Re: svn commit: r267029 - head/sys/cddl/contrib/opensolaris/uts/common/fs/zfs

Bruce Evans Wed, 04 Jun 2014 06:13:50 -0700

On Wed, 4 Jun 2014, Bryan Drewery wrote:

On 6/3/2014 4:06 PM, Alexander Motin wrote:

Author: mav
Date: Tue Jun  3 21:06:03 2014
New Revision: 267029
URL: http://svnweb.freebsd.org/changeset/base/267029


Log:
  Replace gethrtime() with cpu_ticks(), as source of random for the taskqueue
  selection.  gethrtime() in our port updated with HZ rate, so unusable for
  this specific purpose, completely draining benefit of multiple taskqueues.

  MFC after:    2 weeks

Modified:
  head/sys/cddl/contrib/opensolaris/uts/common/fs/zfs/spa.c

Modified: head/sys/cddl/contrib/opensolaris/uts/common/fs/zfs/spa.c
==============================================================================
--- head/sys/cddl/contrib/opensolaris/uts/common/fs/zfs/spa.c   Tue Jun  3 
21:02:19 2014        (r267028)
+++ head/sys/cddl/contrib/opensolaris/uts/common/fs/zfs/spa.c   Tue Jun  3 
21:06:03 2014        (r267029)
@@ -953,7 +953,7 @@ spa_taskq_dispatch_ent(spa_t *spa, zio_t
        if (tqs->stqs_count == 1) {
                tq = tqs->stqs_taskq[0];
        } else {
-               tq = tqs->stqs_taskq[gethrtime() % tqs->stqs_count];
+               tq = tqs->stqs_taskq[cpu_ticks() % tqs->stqs_count];
        }

        taskq_dispatch_ent(tq, func, arg, flags, ent);


Bugs remaining in this include:
- the comment before this function still says that gethrtime() is used:

/*
 * Dispatch a task to the appropriate taskq for the ZFS I/O type and priority.
 * Note that a type may have multiple discrete taskqs to avoid lock contention
 * on the taskq itself. In that case we choose which taskq at random by using
 * the low bits of gethrtime().
 */

- timing functions are a bogus source of random bits.  The get_cyclecount()
  function should be used for this, though its existence is a bug and its
  name and implementation are worse.

On some arches (actually just i386, but should be arm too), cputick()
is the same as get_cyclecount().  cputick() has to be correct for
timing, but get_cyclecount() doesn't, so get_cyclecount() can be more
optimized, but on some arches get_cyclecount() is correct for timing
too.  The implementation of this varies gratuitously with the arch.
Only arm is very bad:

- arm: get_cyclecount() is binuptime() with bogus scaling.  This shows
  another bug in the above change -- depending on the details of the
  ticker and its scaling, there may be no random low bits at all.
  stqs_count is dynamically initialized and it is not clear if it is
  a power of 2, or a prime...  The bogus scaling is:

        binuptime(&bt);
        return ((uint64_t)bt.sec << 56 | bt.frac >> 8);

  The 8 lower bits may or may not be random (or even nonzero) but they are
  always discarded.  The remaining lower bits may or may not be random
  (or even zero).  56 top bits of the seconds part are always discarded.
  Old versions were better.  They xor'ed the seconds and fraction part.
  This is inconsistent with the bad function name, but better for
  randomness.

  It is still an error to use only the low bits.  Using all the bits modulo
  a prime would work well:

        tq = tqs->stqs_taskq[cpu_ticks() % BIGPRIME % tqs->stqs_count];

  The magic BIGPRIME only needs to be relatively prime to the infinite-
  precision maxof(typeof(get_cyclecount()) + 1), so it doesn't depend
  on the details of get_cyclecount().  For general use, BIGPRIME should
  be 64 bits, but 32 bits should be enough for anyone and the the
  64-bit division for excessive generality would be slow.  The existing
  64-bit division is already excessively general and gratuitously slow.
  Both cpu_ticks() and gethrtime() are 64 bits.  The division should have
  been reduced to 32 bits using (uint32_t)getmumbletime() % count.
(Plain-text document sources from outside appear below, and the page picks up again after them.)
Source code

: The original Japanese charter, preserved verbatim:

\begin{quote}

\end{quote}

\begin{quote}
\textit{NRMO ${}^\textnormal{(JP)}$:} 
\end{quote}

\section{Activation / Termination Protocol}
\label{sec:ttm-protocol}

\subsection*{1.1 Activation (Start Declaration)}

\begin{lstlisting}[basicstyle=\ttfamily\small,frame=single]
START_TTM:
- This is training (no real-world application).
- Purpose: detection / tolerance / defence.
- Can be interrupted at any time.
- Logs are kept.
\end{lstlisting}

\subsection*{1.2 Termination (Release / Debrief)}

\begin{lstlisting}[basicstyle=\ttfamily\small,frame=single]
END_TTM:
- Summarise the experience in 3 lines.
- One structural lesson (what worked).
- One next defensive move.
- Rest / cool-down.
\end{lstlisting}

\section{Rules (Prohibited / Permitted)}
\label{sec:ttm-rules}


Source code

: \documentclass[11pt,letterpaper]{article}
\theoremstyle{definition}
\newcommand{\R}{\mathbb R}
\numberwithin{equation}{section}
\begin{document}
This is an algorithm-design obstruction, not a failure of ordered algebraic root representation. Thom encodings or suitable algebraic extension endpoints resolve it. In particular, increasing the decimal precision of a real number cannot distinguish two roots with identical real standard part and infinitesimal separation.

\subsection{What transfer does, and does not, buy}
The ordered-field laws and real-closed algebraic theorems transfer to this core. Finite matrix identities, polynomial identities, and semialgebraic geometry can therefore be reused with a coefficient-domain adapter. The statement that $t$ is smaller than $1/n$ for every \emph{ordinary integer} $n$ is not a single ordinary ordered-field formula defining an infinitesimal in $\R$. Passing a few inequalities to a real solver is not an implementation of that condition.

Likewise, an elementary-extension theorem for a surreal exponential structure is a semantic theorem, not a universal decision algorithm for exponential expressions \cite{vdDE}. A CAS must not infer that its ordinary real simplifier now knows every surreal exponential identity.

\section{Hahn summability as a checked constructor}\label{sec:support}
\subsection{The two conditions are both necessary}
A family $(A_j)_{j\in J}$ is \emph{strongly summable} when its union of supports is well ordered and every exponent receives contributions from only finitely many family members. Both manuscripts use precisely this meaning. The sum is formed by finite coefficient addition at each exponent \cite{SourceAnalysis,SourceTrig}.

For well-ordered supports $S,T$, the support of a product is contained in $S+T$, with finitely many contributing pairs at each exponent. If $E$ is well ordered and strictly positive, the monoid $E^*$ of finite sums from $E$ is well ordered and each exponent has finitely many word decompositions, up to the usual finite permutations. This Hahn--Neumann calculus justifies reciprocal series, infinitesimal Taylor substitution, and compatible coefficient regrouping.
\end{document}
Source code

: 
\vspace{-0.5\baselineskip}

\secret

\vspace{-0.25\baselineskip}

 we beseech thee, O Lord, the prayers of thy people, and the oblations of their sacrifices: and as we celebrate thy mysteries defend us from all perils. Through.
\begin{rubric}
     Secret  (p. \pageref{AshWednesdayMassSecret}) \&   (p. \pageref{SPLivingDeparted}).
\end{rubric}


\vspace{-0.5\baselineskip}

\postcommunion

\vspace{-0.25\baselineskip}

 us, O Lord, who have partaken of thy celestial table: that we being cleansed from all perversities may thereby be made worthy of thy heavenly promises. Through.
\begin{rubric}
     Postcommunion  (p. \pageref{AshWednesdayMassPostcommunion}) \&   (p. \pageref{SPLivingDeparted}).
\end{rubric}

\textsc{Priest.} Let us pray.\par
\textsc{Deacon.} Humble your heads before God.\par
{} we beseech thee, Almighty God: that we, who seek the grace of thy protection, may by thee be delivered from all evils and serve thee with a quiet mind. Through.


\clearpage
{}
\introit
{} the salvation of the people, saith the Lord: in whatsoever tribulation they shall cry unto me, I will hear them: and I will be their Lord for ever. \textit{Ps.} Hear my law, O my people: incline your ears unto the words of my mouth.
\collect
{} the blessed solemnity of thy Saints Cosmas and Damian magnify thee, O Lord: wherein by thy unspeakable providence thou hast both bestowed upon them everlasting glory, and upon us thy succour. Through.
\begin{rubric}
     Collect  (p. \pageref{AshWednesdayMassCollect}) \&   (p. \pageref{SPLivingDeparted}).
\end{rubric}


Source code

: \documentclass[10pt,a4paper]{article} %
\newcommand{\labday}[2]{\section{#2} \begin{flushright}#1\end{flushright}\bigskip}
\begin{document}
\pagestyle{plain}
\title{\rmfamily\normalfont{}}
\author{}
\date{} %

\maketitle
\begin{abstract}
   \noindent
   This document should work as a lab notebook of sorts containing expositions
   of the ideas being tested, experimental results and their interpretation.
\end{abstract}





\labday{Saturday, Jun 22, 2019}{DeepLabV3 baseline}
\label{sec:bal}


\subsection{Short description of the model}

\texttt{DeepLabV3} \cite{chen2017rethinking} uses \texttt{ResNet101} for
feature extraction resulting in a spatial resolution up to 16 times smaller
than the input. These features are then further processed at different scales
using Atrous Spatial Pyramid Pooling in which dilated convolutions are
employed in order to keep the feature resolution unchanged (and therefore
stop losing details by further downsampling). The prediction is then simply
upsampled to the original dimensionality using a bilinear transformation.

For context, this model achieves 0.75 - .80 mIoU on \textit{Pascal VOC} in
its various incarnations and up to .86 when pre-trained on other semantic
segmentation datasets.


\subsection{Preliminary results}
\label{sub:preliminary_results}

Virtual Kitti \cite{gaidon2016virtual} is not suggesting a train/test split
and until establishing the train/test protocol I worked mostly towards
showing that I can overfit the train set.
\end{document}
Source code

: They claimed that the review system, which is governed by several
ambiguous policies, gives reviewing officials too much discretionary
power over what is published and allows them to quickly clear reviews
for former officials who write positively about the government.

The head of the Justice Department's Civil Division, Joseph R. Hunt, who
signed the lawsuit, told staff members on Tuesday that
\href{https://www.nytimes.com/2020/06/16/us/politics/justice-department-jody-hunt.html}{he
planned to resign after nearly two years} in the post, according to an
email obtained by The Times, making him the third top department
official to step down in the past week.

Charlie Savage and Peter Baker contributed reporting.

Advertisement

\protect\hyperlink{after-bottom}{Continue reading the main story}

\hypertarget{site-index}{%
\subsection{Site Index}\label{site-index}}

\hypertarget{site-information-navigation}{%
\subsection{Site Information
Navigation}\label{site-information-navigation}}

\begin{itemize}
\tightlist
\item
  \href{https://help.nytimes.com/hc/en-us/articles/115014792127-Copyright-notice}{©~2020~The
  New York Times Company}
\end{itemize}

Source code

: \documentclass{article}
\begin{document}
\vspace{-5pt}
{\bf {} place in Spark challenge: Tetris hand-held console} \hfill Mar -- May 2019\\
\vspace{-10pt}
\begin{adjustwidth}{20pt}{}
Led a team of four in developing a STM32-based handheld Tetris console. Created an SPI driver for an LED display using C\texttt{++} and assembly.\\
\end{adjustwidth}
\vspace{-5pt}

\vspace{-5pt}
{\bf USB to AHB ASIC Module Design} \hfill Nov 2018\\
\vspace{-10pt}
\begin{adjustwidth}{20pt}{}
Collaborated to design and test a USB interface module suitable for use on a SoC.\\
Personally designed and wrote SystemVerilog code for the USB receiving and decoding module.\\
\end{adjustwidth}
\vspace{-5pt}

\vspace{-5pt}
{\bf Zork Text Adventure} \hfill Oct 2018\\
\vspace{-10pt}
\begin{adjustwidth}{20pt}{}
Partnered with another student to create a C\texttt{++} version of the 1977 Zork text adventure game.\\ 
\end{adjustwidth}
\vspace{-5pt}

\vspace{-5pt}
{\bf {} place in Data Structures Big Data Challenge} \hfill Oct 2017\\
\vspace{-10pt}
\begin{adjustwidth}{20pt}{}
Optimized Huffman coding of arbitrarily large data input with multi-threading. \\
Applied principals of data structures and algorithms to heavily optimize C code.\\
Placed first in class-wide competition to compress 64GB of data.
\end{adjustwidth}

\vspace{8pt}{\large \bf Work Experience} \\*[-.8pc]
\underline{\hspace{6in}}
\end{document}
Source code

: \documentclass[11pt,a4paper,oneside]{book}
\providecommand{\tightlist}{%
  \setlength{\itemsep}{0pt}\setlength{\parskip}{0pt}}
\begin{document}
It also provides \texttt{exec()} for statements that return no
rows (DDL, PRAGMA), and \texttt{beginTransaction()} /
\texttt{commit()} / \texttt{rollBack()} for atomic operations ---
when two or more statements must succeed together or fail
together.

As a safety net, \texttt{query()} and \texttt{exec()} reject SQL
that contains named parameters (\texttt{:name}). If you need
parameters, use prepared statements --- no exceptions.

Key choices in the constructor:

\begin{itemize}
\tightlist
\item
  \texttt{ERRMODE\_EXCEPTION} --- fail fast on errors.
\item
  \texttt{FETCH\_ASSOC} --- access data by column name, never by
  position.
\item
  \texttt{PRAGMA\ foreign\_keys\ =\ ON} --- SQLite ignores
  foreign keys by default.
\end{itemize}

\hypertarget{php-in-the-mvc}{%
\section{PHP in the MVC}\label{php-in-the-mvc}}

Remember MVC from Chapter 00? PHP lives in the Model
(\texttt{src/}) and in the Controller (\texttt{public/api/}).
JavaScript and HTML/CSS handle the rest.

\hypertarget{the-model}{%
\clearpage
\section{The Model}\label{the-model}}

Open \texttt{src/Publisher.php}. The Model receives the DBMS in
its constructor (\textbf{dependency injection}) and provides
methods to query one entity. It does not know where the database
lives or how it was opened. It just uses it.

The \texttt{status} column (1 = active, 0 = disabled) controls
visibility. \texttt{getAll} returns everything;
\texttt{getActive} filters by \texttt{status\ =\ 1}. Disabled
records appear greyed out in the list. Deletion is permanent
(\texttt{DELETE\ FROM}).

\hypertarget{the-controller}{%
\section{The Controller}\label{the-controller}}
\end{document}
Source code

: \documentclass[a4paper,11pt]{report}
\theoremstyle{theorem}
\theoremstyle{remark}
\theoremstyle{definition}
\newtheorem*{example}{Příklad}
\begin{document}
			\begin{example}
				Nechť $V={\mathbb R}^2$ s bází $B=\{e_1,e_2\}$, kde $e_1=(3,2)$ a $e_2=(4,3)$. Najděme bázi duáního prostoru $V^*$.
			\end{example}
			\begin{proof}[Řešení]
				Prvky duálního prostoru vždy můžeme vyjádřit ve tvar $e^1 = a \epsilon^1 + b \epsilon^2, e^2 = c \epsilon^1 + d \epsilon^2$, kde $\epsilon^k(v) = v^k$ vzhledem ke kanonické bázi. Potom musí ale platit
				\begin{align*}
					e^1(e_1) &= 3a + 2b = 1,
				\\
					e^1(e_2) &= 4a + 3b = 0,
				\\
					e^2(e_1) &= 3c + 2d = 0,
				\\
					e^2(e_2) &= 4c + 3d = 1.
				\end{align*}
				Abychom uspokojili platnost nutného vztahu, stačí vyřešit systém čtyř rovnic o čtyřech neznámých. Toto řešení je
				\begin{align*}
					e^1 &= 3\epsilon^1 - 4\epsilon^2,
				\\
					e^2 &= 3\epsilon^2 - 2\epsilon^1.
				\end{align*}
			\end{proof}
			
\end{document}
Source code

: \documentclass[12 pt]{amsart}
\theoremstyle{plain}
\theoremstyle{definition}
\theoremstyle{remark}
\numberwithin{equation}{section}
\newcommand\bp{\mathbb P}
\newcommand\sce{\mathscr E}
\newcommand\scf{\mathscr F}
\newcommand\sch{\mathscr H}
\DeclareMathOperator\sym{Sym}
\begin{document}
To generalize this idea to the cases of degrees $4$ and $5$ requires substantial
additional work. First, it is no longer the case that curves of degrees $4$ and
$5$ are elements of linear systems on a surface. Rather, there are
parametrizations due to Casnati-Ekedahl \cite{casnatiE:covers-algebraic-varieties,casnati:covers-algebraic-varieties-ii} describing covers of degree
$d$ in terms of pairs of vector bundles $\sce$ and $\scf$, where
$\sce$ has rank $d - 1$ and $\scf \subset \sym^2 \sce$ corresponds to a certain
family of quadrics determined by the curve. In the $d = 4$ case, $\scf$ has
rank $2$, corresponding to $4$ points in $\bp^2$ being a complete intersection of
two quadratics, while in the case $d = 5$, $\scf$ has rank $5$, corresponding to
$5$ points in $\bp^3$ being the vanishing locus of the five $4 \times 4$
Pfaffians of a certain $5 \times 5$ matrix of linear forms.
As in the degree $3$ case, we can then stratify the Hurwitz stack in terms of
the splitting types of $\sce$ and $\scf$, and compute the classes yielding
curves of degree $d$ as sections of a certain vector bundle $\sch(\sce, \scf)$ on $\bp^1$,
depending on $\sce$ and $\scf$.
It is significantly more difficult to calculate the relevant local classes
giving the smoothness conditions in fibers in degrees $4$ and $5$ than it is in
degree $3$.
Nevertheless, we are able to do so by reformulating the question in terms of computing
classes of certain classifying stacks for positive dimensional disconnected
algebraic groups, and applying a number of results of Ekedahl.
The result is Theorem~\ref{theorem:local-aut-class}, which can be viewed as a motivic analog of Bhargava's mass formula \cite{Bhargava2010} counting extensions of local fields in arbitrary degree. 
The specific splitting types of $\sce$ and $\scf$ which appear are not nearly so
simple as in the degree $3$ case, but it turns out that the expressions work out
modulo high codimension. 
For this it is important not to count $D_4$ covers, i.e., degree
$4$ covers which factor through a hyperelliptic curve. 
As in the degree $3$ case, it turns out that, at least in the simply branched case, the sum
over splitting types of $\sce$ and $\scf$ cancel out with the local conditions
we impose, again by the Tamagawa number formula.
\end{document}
  When ntpd is active, the lower bits in the fraction normally contain
  significant randomness from micro-adjustments, so they should not be
  discarded.  Otherwise, there is really no randomness in lower bits,
  but they may change in step with high bits depending on the details
  of the clock frequency and scaling.

- i386: get_cyclecount() is cputicks().  This is different from amd64
  because rdtsc() is not always available and cputicks() handles the
  details of sometimes using a timecounter.  This is unnecessarily
  slow when cputicks() doesn't use rdtsc().  cputicks() isn't inline,
  and it uses lots of function pointers.  It even uses a function
  pointer for rdtsc().  cputicks() is much more important than
  get_cyclecount().  It should be optimized.  arm should use it even
  if it is not optimized.

get_cyclecount() is abused as a cycle count in:
- netinet/sctp_os_bsd.h.  microtime() with an x86 TSC timecounter is
  plenty fast and accurate enough for timestamping 1 GBps ethernet.
  (I sometimes use nanotime(), but find that actually using the
  nanoseconds resolution usually just makes the output too verbose
  with noise in the last 3 decimal digits, so the output formatting
  routine needs to reduce to microseconds.)
- kern/ktr_time.c.  The undocumented unsupported option KTR_TIME defaults
  to being get_cyclecount().  KTR needs to timestamp low-level functions,
  so the timestamp function needs to be lower-level and nanotime() might
  not be low enough.  However, i386 sometimes uses the timecounter,
  and arm always does, to nanotime() must be low enough.  nanotime() also
  gives nicely biased and scaled timestamps.  KTR has null support for
  scaling the timestamps that it makes.  In the kernel, it just prints
  raw values in %10.10lld format.  ktrdump(1) is further from knowing how
  to scale them.  It just prints them or differences of them in %16ju
  format.  16 is excessively wide, yet not wide enough to print
  UINT64_MAX (that takes 20 decimal digits.  Only 16 hex digits).  At
  least it doesn't use the long long abomination.
- kern/subr_bus.c.  get_cyclecount() is not abused, but its result is
  assigned to a variable named attachtime.  This is fed to random_harvest()
  as the vatiable named *entropy, so it is clearly random and not a time.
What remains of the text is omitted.